10       Da der Verwaltungsgerichtshof gemäß § 34 Abs. 1a zweiter Satz VwGG die Zulässigkeit einer außerordentlichen Revision im Sinn des Art. 133 Abs. 4 B-VG (nur) im Rahmen der dafür in der Revision gemäß § 28 Abs. 3 VwGG gesondert vorgebrachten Gründe zu überprüfen hat, ist er nicht verpflichtet, solche anhand der übrigen Revisionsausführungen gleichsam zu suchen, noch berechtigt, von Amts wegen erkannte Gründe, die zur Zulässigkeit der Revision hätten führen können, aufzugreifen, noch berechtigt, von Amts wegen erkannte Gründe, die zur Zulässigkeit der Revision hätten führen können, aufzugreifen (vgl. VwGH 28.5.2020, Ra 2020/18/0161, mwN).

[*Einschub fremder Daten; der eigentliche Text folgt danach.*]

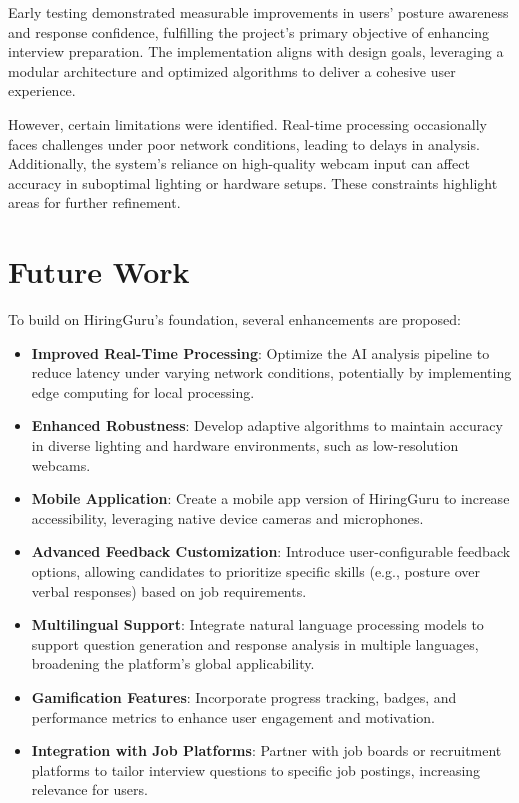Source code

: Early testing demonstrated measurable improvements in users’ posture awareness and response confidence, fulfilling the project’s primary objective of enhancing interview preparation. The implementation aligns with design goals, leveraging a modular architecture and optimized algorithms to deliver a cohesive user experience.

However, certain limitations were identified. Real-time processing occasionally faces challenges under poor network conditions, leading to delays in analysis. Additionally, the system’s reliance on high-quality webcam input can affect accuracy in suboptimal lighting or hardware setups. These constraints highlight areas for further refinement.

\section{Future Work}
To build on HiringGuru’s foundation, several enhancements are proposed:
\begin{itemize}
    \item \textbf{Improved Real-Time Processing}: Optimize the AI analysis pipeline to reduce latency under varying network conditions, potentially by implementing edge computing for local processing.
    \item \textbf{Enhanced Robustness}: Develop adaptive algorithms to maintain accuracy in diverse lighting and hardware environments, such as low-resolution webcams.
    \item \textbf{Mobile Application}: Create a mobile app version of HiringGuru to increase accessibility, leveraging native device cameras and microphones.
    \item \textbf{Advanced Feedback Customization}: Introduce user-configurable feedback options, allowing candidates to prioritize specific skills (e.g., posture over verbal responses) based on job requirements.
    \item \textbf{Multilingual Support}: Integrate natural language processing models to support question generation and response analysis in multiple languages, broadening the platform’s global applicability.
    \item \textbf{Gamification Features}: Incorporate progress tracking, badges, and performance metrics to enhance user engagement and motivation.
    \item \textbf{Integration with Job Platforms}: Partner with job boards or recruitment platforms to tailor interview questions to specific job postings, increasing relevance for users.
\end{itemize}

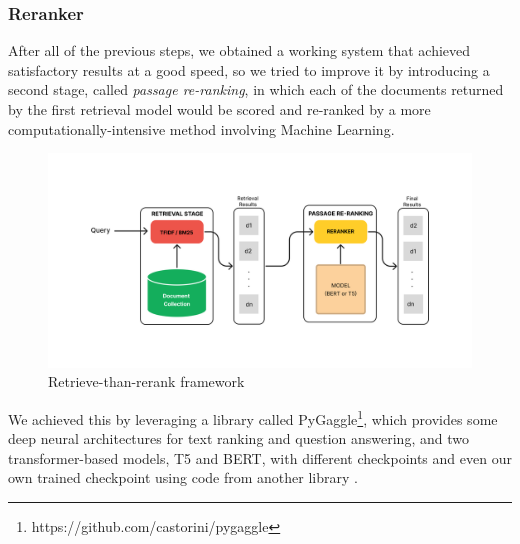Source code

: \subsubsection{Reranker}
\label{subsubsec:reranker}

After all of the previous steps, we obtained a working system that achieved satisfactory results at a good speed, so we tried to improve it by introducing a second stage, called \textit{passage re-ranking}, in which each of the documents returned by the first retrieval model would be scored and re-ranked by a more computationally-intensive method involving Machine Learning. \\
\begin{figure}[tbp]
  \centering
  \includegraphics[width=0.8\linewidth]{figure/rerank_framework.png}
  \caption{Retrieve-than-rerank framework}
  \label{fig:rerank}
\end{figure}
We achieved this by leveraging a library called PyGaggle\footnote{https://github.com/castorini/pygaggle}, which provides some deep neural architectures for text ranking and question answering, and two transformer-based models, T5 and BERT, with different checkpoints and even our own trained checkpoint using code from another library \cite{gao2021lce}.

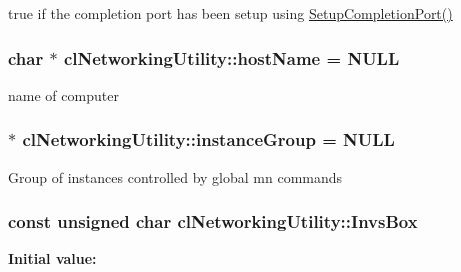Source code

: \label{classcl_networking_utility_a8af49cca32d17b16891952a7ec3d7fa2}
true if the completion port has been setup using \hyperlink{classcl_networking_utility_a335aaa6c74fae074217678368e10dbda}{SetupCompletionPort()} \hypertarget{classcl_networking_utility_a9b72f62c150bd20204762c3570eb8285}{
\subsubsection[{hostName}]{\setlength{\rightskip}{0pt plus 5cm}char $\ast$ {\bf clNetworkingUtility::hostName} = NULL}}
\label{classcl_networking_utility_a9b72f62c150bd20204762c3570eb8285}
name of computer \hypertarget{classcl_networking_utility_adb843095706e79d22e1797f869f5bf8b}{
\subsubsection[{instanceGroup}]{ $\ast$ {\bf clNetworkingUtility::instanceGroup} = NULL}}
\label{classcl_networking_utility_adb843095706e79d22e1797f869f5bf8b}
Group of instances controlled by global mn commands \hypertarget{classcl_networking_utility_a73955d828bc2ad72bb1a98fff2de244c}{
\subsubsection[{InvsBox}]{\setlength{\rightskip}{0pt plus 5cm}const unsigned char {\bf clNetworkingUtility::InvsBox}}}
\label{classcl_networking_utility_a73955d828bc2ad72bb1a98fff2de244c}
{\bfseries Initial value:}
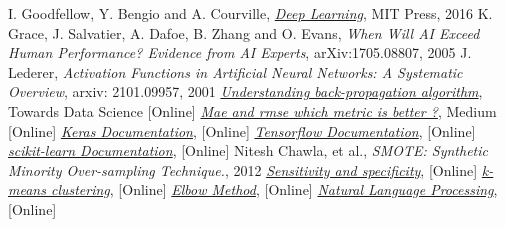 \begin{thebibliography}{9}
 I. Goodfellow, Y. Bengio and A. Courville, \href{http://www.deeplearningbook.org}{\emph{Deep Learning}}, MIT Press, 2016
K. Grace, J. Salvatier, A. Dafoe, B. Zhang and O. Evans, \emph{When Will AI Exceed Human Performance? Evidence from AI Experts}, arXiv:1705.08807, 2005
 J. Lederer, \emph{Activation Functions in Artificial Neural Networks: A Systematic Overview}, arxiv: 2101.09957, 2001
\href{https://towardsdatascience.com/understanding-backpropagation-algorithm-7bb3aa2f95fd}{\emph{Understanding back-propagation algorithm}}, Towards Data Science [Online]
\href{https://medium.com/human-in-a-machine-world/mae-and-rmse-which-metric-is-better-e60ac3bde13d}{\emph{Mae and rmse which metric is better ?}}, Medium [Online]
\href{https://keras.io/}{\emph{Keras Documentation}}, [Online]  
\href{https://www.tensorflow.org/}{\emph{Tensorflow Documentation}}, [Online] 
\href{https://scikit-learn.org/stable/}{\emph{scikit-learn Documentation}}, [Online]
Nitesh Chawla, et al., \emph{SMOTE: Synthetic Minority Over-sampling Technique.}, 2012
\href{https://en.wikipedia.org/wiki/Sensitivity_and_specificity}{\emph{Sensitivity and specificity}}, [Online]
\href{https://en.wikipedia.org/wiki/K-means_clustering}{\emph{k-means clustering}}, [Online]
\href{https://en.wikipedia.org/wiki/Elbow_method_(clustering)}{\emph{Elbow Method}}, [Online]
\href{https://www.ibm.com/cloud/learn/natural-language-processing}{\emph{Natural Language Processing}}, [Online]
\end{thebibliography}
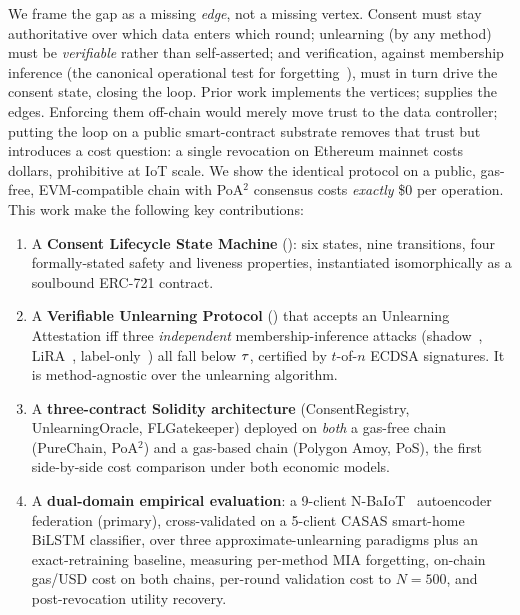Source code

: We frame the gap as a missing \emph{edge}, not a missing vertex.
Consent must stay authoritative over which data enters which round;
unlearning (by any method) must be \emph{verifiable} rather than
self-asserted; and verification, against membership inference (the
canonical operational test for
forgetting~\cite{shokri2017mia,carlini2022lira,choquettechoo2021labelonly}),
must in turn drive the consent state, closing the loop. Prior
work implements the vertices; \sysname supplies the edges. Enforcing
them off-chain would merely move trust to the data controller;
putting the loop on a public smart-contract substrate removes that
trust but introduces a cost question: a single revocation on
Ethereum mainnet costs dollars, prohibitive at IoT scale. We show
the identical protocol on a public, gas-free, EVM-compatible chain
with PoA$^2$ consensus costs \emph{exactly} \$0 per operation.
This work make the following key contributions:
\begin{enumerate}[leftmargin=*]
    \item A \textbf{Consent Lifecycle State Machine} (\clsm): six
        states, nine transitions, four formally-stated safety and
        liveness properties, instantiated isomorphically as a
        soulbound ERC-721 contract.
    \item A \textbf{Verifiable Unlearning Protocol} (\vup) that
        accepts an Unlearning Attestation iff three \emph{independent}
        membership-inference attacks
        (shadow~\cite{shokri2017mia}, LiRA~\cite{carlini2022lira},
        label-only~\cite{choquettechoo2021labelonly}) all fall below
        $\tauMIA$, certified by $t$-of-$n$ ECDSA signatures. It is
        method-agnostic over the unlearning algorithm.
    \item A \textbf{three-contract Solidity architecture}
        (ConsentRegistry, UnlearningOracle, FLGatekeeper) deployed on
        \emph{both} a gas-free chain (PureChain, PoA$^2$) and a
        gas-based chain (Polygon Amoy, PoS), the first
        side-by-side cost comparison under both economic models.
    \item A \textbf{dual-domain empirical evaluation}: a 9-client
        N-BaIoT~\cite{meidan2018nbaiot} autoencoder federation
        (primary), cross-validated on a 5-client CASAS smart-home
        BiLSTM classifier, over three approximate-unlearning
        paradigms plus an exact-retraining baseline, measuring
        per-method MIA forgetting, on-chain gas/USD cost on both
        chains, per-round validation cost to $N\!=\!500$, and
        post-revocation utility recovery.
\end{enumerate}
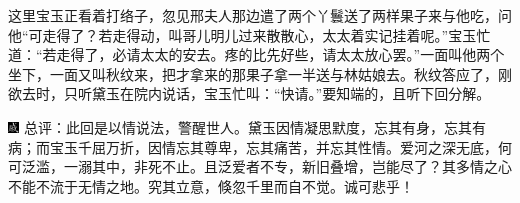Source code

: 这里宝玉正看着打络子，忽见邢夫人那边遣了两个丫鬟送了两样果子来与他吃，问他“可走得了？若走得动，叫哥儿明儿过来散散心，太太着实记挂着呢。”宝玉忙道：“若走得了，必请太太的安去。疼的比先好些，请太太放心罢。”一面叫他两个坐下，一面又叫秋纹来，把才拿来的那果子拿一半送与林姑娘去。秋纹答应了，刚欲去时，只听黛玉在院内说话，宝玉忙叫：“快请。”要知端的，且听下回分解。

{\includegraphics[width=3mm]{../Images/00005}  \kaishu 总评：此回是以情说法，警醒世人。黛玉因情凝思默度，忘其有身，忘其有病；而宝玉千屈万折，因情忘其尊卑，忘其痛苦，并忘其性情。爱河之深无底，何可泛滥，一溺其中，非死不止。且泛爱者不专，新旧叠增，岂能尽了？其多情之心不能不流于无情之地。究其立意，倏忽千里而自不觉。诚可悲乎！}
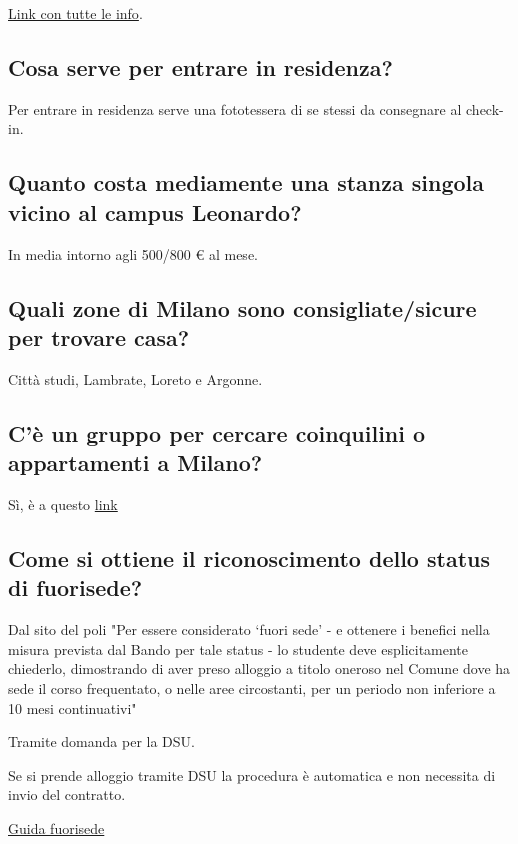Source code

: \documentclass[legal]{polinetwork}
\begin{document}
\href{https://www.residenze.polimi.it}{Link con tutte le info}.

\subsection{Cosa serve per entrare in residenza?}


Per entrare in residenza serve una fototessera di se stessi da consegnare al check-in.

\subsection{Quanto costa mediamente una stanza singola vicino al campus Leonardo?}


In media intorno agli 500/800 € al mese.

\subsection{Quali zone di Milano sono consigliate/sicure per trovare casa?}


Città studi, Lambrate, Loreto e Argonne.

\subsection{C'è un gruppo per cercare coinquilini o appartamenti a Milano?}


Sì, è a questo \href{https://t.me/joinchat/jmpNOitFNFw1MzJk}{link}

\subsection{Come si ottiene il riconoscimento dello status di fuorisede?}


Dal sito del poli "Per essere considerato ‘fuori sede’ - e ottenere i benefici nella misura prevista dal Bando per tale status - lo studente deve esplicitamente chiederlo, dimostrando di aver preso alloggio a titolo oneroso nel Comune dove ha sede il corso frequentato, o nelle aree circostanti, per un periodo non inferiore a 10 mesi continuativi"

Tramite domanda per la DSU.

Se si prende alloggio tramite DSU la procedura è automatica e non necessita di invio del contratto.

\href{https://www.polimi.it/studenti/tasse-borse-e-agevolazioni/diritto-allo-studio}{Guida fuorisede}
\end{document}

11       Insoweit die Revision in der Zulassungsbegründung somit auf die weiteren Ausführungen verweist, verkennt sie, dass dieser Verweis nicht genügt, um dem Erfordernis, gesondert die Gründe zu nennen, aus denen entgegen dem Ausspruch des Verwaltungsgerichtes die Revision für zulässig erachtet wird, zu entsprechen (vgl. etwa VwGH 15.9.2020, Ra 2020/18/0229, mwN).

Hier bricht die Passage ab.